Reading and Writing the Hudson: Writing the Essay of Place
Literature 3308
cross-listed: eus
Students get to know the Hudson River in all of its complexity through reading a range of works and writing personal essays of place. Each student undertakes independent research into some aspect of the river; this research, combined with personal experience of the valley, is used to develop extended creative nonfiction essays, which are critiqued in a workshop format.

Translation Workshop
Literature 331
This workshop explores the art of literary translation by focusing on style, craft, tone, and the array of options available to the literary translator in using translation as a tool for interpreting textual origins and the performative shape of the translation itself. Prerequisite: one year of language study or permission of the instructor.

The Essay
Literature 3362
This course considers the essay form, with a particular focus on voice, viewpoint, and rhetorical technique.
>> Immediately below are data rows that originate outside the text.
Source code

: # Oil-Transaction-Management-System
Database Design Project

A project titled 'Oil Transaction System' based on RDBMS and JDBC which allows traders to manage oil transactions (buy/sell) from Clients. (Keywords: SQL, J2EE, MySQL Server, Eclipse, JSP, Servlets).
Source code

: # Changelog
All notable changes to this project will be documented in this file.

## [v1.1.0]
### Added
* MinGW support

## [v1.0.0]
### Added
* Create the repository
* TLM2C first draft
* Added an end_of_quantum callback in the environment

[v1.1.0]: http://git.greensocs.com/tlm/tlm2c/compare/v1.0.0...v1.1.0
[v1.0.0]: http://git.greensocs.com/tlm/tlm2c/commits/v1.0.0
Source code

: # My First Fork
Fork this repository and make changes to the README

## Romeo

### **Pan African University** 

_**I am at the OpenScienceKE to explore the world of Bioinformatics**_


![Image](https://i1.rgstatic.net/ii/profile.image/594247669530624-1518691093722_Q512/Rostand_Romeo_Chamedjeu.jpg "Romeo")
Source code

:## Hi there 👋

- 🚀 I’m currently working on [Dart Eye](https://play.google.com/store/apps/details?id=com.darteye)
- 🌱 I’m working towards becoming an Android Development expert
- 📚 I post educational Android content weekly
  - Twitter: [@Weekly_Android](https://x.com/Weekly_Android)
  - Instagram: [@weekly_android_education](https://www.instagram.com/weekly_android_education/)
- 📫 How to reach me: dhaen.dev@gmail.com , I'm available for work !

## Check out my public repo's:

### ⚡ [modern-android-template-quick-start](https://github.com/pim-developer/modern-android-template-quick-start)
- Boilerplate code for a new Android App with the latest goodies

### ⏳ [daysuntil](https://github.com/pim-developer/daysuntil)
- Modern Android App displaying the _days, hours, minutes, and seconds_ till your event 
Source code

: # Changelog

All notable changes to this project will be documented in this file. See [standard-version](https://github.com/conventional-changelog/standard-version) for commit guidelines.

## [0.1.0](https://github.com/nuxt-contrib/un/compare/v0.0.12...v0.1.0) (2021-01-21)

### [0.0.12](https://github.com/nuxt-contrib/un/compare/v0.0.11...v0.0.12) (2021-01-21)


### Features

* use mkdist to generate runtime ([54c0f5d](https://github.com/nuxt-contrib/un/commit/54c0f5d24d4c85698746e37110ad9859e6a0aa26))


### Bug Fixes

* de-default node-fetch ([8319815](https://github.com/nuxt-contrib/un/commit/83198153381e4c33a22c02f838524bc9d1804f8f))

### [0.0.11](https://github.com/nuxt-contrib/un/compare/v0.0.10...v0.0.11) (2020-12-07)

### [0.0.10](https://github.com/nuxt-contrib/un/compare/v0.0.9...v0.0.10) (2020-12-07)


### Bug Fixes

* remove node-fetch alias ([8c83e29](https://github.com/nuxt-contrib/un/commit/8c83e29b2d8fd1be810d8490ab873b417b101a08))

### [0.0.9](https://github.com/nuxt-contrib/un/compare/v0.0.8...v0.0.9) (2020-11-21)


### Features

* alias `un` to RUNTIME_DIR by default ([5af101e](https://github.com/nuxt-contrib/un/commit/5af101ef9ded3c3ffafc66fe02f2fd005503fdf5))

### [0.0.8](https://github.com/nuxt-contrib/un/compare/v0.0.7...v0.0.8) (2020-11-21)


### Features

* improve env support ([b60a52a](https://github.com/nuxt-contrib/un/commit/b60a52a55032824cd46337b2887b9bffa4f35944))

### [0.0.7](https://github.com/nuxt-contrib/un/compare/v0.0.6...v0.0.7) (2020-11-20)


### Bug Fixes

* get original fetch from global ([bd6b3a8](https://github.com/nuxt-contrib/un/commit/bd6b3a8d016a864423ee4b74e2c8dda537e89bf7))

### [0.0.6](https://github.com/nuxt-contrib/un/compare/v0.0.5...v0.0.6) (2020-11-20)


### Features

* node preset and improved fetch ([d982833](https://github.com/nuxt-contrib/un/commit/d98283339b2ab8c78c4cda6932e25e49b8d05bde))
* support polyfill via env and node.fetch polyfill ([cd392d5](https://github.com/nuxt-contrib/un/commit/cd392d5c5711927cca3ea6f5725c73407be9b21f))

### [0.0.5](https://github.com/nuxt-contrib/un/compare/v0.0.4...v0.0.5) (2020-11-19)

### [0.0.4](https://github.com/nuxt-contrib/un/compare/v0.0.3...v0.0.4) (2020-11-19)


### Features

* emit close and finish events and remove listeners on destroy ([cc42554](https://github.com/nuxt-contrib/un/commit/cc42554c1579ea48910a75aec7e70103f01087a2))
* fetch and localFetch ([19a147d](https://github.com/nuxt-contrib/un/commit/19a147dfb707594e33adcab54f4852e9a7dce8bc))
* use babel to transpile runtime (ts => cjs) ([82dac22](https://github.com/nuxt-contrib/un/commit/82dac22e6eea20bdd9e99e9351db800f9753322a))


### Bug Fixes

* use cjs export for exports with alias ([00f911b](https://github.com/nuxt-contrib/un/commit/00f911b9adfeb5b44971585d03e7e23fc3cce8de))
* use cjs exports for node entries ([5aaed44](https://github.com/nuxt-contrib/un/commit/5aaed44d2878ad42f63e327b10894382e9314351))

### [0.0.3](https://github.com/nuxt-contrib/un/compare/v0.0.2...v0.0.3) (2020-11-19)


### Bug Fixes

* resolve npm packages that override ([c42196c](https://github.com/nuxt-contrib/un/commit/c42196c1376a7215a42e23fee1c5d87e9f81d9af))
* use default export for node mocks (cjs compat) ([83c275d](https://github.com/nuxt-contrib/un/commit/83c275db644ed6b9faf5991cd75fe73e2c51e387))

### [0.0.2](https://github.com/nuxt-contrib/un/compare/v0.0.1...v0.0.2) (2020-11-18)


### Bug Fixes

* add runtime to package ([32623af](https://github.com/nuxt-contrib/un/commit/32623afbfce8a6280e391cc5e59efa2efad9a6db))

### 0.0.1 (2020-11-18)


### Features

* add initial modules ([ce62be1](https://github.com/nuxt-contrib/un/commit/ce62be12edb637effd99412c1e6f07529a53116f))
Word choice, cadence, and even punctuation are addressed, in the belief that even the most minute aspects of writing affect the impact of the whole. The goal is to equip students with a strong but supple command of their instrument, a prerequisite for personal expression. Weekly reading (from Macauley to Didion) and writing assignments as well as in-class exercises and discussion.

Nonfiction Seminar
Literature 338
The goal of this demanding seminar is to transform the way each participant writes and perceives the world. Readings include modern nonfiction classics by Joan Didion, George Orwell, John McPhee, Ryszard Kapuscinski, and many more. This is not a seminar in a single genre of nonfiction writing (e.g., memoir, profile, feature), but it does examine the art and skills that underlie every genre.

Advanced Fiction: The Novella
Literature 3500
Students read novellas by Henry James, Gustave Flaubert, Anton Chekhov, Flannery O’Connor, Allan Gurganus, Amy Hempel, and Philip Roth. Using these primary texts for reference, the class discusses technical aspects of fiction writing, such as the use of time, narrative voice, openings, endings, dialogue, circularity, and editing, from the point of view of writers, focusing closely on the student’s own work. In addition to writing weekly responses to assigned reading, students write and revise a novella.

Writing Workshop for Nonmajors
Literature 422
Every craft, science, skill, and discipline can be articulated, and anyone who can do real work in science or scholarship or art can learn to write “creatively”—to make personal concerns interesting to other people by means of language. This workshop, for juniors and seniors who are not writing majors but wish to learn about the world through the act of writing, provides the chance to experiment with all kinds of writing.